At some stage, most people have to introduce a “nanny” or childminder. We have been lucky enough to find someone we like, and decided to have a trial run during a run of days when I was off, and could be contacted and summoned at the drop of a hat. Only our new childminder didn’t need me, and didn’t want me to come home. She wanted to find her feet, and put Séimí to bed, as she would so often have to do for us. The little man behaved, as always, but it only took a couple of days for him to figure out what was going on. Mammy was leaving, a strange lady was pretending to be Mammy, and where the hell was Daddy?? The confusion he was feeling during the day must have been upsetting him at night, because not long after we introduced a childminder, Séimí started waking at night in an awful state.  

So far, the worst bout of screaming has lasted just under two hours. He would so often be on the cusp of slumber and then he’d realised he was on his own again, and we’d be back to square one. Maybe two hours was a long time, or too long to wait, but eventually we caved and gave a bottle at 5am. He went back to sleep, and woke up as if the trauma of the night before had never happened.

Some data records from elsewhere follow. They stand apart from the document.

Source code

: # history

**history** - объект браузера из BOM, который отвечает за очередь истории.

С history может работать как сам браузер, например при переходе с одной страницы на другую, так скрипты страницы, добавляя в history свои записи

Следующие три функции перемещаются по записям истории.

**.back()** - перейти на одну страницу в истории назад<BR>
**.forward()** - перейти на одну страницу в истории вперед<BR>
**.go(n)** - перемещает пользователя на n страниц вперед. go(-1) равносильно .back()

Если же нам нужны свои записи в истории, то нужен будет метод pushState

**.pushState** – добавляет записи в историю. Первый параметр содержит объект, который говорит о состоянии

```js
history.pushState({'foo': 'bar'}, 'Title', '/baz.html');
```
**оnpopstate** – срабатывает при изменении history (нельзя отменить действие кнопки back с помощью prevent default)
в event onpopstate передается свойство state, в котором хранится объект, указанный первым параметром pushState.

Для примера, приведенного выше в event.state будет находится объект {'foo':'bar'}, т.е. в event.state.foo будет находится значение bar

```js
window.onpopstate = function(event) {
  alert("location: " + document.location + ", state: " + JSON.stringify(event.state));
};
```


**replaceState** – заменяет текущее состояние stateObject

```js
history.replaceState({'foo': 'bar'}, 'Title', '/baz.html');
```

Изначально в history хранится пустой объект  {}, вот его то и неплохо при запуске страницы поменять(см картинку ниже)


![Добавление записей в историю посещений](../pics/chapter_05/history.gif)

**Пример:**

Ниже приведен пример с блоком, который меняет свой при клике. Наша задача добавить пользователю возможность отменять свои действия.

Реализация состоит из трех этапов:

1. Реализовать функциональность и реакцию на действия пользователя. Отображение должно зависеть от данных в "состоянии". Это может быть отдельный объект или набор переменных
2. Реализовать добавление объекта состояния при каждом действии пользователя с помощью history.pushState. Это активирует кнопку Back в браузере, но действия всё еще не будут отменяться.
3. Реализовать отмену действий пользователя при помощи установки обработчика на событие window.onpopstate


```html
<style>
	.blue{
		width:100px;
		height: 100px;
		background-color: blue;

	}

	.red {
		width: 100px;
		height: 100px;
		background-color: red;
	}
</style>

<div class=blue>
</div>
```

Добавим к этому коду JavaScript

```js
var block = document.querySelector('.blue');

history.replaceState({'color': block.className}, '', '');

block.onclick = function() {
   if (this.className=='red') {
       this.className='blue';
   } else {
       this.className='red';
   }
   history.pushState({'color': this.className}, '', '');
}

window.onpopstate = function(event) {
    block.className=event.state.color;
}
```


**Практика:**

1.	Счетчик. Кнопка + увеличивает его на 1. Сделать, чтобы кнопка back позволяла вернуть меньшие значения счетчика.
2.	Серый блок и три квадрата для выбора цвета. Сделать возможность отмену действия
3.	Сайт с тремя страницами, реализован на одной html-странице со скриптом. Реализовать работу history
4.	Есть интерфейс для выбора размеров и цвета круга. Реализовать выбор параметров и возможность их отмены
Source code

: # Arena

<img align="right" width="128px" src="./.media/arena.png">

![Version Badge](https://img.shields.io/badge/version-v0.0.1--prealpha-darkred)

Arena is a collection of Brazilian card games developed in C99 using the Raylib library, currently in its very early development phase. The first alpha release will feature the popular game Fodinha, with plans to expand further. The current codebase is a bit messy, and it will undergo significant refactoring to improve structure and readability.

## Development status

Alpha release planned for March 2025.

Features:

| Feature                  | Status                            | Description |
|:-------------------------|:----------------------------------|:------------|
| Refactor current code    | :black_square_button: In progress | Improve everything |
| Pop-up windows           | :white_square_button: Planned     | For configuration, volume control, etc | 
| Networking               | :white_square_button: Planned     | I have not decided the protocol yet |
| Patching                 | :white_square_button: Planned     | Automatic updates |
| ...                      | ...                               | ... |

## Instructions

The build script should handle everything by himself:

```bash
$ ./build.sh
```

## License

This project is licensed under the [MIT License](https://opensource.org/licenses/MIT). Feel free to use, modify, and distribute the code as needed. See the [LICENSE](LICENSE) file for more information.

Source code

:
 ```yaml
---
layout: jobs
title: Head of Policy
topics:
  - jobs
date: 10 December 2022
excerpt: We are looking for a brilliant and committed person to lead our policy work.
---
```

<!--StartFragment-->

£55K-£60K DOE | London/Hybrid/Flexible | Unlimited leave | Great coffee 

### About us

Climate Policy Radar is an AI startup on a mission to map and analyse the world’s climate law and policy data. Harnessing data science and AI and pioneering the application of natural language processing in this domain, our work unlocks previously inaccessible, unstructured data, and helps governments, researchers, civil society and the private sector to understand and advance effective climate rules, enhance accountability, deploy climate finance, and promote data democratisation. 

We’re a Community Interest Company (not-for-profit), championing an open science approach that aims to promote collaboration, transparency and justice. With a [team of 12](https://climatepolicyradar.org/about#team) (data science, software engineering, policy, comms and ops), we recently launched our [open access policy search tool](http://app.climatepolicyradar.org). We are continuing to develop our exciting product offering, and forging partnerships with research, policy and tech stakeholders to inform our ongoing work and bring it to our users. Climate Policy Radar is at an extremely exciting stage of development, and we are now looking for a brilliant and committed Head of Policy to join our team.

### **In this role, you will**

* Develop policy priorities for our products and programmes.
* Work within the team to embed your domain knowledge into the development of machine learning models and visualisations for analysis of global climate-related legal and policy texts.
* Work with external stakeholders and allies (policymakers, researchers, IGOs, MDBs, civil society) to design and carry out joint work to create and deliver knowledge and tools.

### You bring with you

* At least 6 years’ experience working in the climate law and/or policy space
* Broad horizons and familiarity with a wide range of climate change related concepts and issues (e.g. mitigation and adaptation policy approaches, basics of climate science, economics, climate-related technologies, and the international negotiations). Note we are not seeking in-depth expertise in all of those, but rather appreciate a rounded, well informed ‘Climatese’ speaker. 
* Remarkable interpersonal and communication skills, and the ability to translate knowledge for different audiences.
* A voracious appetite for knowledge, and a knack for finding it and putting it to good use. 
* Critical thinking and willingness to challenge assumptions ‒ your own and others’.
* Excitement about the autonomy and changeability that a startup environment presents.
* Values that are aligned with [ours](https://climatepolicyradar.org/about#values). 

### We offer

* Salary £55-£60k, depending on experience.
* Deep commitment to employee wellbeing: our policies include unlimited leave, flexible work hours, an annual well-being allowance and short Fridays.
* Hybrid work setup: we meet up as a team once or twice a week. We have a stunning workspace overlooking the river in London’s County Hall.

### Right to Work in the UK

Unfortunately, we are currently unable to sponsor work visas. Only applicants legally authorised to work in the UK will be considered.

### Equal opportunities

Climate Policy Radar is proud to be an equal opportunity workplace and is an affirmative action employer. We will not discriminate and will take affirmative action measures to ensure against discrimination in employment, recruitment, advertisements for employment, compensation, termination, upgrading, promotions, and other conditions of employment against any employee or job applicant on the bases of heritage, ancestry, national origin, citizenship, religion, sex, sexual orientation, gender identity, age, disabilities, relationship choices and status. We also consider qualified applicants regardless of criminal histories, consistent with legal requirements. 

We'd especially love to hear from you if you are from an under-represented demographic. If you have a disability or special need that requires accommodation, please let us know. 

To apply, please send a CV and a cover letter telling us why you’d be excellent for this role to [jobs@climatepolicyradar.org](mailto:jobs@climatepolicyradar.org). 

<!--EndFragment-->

Other nights it lasts an hour, or an hour and a half, but it’s exhausting for everybody and it’s an awful sight. Your little baby, standing up in his cot, hanging over it, leaning towards the door through which you have just exited….again. It’s heartbreaking. One night, I counted the number of times I lay him back down, only for him to bounce back up again as soon as I was out of sight – 15. In and out, 15 times, 15 bouts of momentary calm, and 15 surges of absolute panic. At 4am.

Eventually he calms down or tires himself out for long to fall back asleep, but I don’t have the answer. It happened as recently as last night, though it has subsided somewhat since we were all able to spend the weekend together. Maybe the family time has reassured him, or maybe he’s just getting used to this new development. Either way it doesn’t make going out the door any easier, it doesn’t weaken the hold he has on my heartstrings, and it certainly doesn’t make rolling in and out of bed at every hour of the night any less painful.